To accelerate your progress in this program, you MUST strike the RIGHT BALANCE between grooving the basics and challenging yourself – “dancing on the edge of your ability” – to progress your skills and strength. It’s a fine, but important line.
Not sure what I mean?
Well, think of it this way. We can fall into ONE of TWO categories of athletes.
1. …struggles with the same exercise, for weeks and months, and never gets “it” to where we want or need it to be!
We fail to peel back to a level we can perform perfectly, and then from there, take consistent baby steps forward, very gradually adding more load to make it very gradually harder and/or more challenging. Instead, we try to “jump” to a much more advanced level, or expect large improvements over short periods of time, get frustrated as a result, and end up plateauing.
The secret is accountability and baby steps. Consistently each and every time you train. No, the process isn’t always linear, (ebb and flow, peaks and valleys – that’s just the way it is!), but you need to be moving ahead consistently…..day by day, week by week, month by month, year by year.
It helps greatly to keep accurate training logs, recording reps, sets, load, and progression. There’s an old saying in business: what ISN’T recorded or tracked, remains the same or worse, and certainly doesn’t improve. Track it. Monitor it. Hold yourself, and it, accountable.
2. …gets impatient and blows through “easier” versions or more basic training fundamentals, to get to the “good stuff,” e.g. the more advanced training.
Folks who fall into this category haven’t embraced the process and aren’t fully present where they ARE, at that moment. They’re trying to get “somewhere,” and feel the faster they push forward, the faster they’ll get to where they want to go (rarely works that way).
These folks will buy every gadget, or toy, or tool, that they can, to short circuit the process of improving.

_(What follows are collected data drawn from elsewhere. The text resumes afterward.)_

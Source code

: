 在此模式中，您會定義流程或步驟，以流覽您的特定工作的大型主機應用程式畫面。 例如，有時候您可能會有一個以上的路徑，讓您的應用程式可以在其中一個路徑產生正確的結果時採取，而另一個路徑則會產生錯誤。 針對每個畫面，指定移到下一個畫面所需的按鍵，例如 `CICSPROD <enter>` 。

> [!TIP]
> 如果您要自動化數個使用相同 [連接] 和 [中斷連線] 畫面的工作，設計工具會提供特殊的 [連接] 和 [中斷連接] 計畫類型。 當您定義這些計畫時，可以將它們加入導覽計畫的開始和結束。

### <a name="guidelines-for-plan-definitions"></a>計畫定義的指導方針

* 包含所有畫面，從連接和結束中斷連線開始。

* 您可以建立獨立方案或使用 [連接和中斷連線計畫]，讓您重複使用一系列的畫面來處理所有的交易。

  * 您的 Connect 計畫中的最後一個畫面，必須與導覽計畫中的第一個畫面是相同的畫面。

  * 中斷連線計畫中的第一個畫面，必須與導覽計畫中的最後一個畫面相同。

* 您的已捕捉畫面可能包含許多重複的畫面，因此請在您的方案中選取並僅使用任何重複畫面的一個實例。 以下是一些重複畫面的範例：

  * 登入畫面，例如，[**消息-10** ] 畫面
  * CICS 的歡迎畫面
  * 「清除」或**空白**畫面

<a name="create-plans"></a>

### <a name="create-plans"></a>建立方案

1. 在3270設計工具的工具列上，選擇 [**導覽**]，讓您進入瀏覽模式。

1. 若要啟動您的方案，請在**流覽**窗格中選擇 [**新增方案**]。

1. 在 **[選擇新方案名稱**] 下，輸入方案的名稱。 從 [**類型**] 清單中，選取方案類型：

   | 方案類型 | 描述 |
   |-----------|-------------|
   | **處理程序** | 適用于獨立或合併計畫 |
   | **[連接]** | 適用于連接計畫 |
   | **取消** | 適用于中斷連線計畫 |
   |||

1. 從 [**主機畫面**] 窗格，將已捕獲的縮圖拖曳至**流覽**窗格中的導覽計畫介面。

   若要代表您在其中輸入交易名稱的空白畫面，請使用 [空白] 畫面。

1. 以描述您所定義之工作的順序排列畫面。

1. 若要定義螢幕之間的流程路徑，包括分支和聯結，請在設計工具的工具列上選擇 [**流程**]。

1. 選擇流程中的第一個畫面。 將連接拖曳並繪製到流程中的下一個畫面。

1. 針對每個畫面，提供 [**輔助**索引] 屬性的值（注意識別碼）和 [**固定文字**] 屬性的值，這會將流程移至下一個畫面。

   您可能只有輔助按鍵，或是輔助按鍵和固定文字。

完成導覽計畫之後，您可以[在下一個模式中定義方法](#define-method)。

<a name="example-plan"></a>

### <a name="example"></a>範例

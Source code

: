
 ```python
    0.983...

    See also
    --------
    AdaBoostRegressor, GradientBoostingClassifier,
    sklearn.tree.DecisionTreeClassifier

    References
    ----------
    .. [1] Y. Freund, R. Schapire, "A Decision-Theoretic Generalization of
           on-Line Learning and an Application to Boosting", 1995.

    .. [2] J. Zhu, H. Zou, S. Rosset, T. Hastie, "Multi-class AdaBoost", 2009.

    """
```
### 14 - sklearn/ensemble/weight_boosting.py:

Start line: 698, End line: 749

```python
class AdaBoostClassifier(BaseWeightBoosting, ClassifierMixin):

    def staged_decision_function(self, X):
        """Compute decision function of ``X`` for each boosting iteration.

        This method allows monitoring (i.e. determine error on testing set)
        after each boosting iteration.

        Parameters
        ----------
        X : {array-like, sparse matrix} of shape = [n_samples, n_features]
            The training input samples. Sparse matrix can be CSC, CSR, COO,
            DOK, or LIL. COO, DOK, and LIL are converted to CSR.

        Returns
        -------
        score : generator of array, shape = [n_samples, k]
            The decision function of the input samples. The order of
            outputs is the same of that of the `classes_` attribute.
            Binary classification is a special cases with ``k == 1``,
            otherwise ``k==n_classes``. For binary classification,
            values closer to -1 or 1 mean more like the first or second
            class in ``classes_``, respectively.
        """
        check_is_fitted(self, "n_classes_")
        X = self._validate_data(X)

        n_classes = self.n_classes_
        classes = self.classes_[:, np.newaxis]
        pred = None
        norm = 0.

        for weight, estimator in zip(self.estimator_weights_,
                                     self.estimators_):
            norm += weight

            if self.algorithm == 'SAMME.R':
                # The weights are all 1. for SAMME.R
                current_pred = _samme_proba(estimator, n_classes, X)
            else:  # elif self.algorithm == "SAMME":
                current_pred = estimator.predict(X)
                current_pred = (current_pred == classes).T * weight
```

Aero wheels, new running shoes, a lighter bike, etc., etc….
Of course, they can’t wait to grab, or get on that advanced training tool (such as the aforementioned kettlebell swing) and get after it, often before fundamental skills are in place.
These folks tend to spend a lot of time in and out of cycles of injury. They rest from running for a few days or weeks, and then as soon as they return to it (Once the pain has gone away), they’re right back at the track or hitting the hills, to “get the fitness” back.
The “right” middle ground is taking each day as it comes, peeling back when necessary, and progressing when possible.
At the “core” of this approach is to commit to MASTERY OF THE BASICS AND FUNDAMENTALS.
When the basics are skipped over and not mastered, more advanced quality progression becomes virtually impossible…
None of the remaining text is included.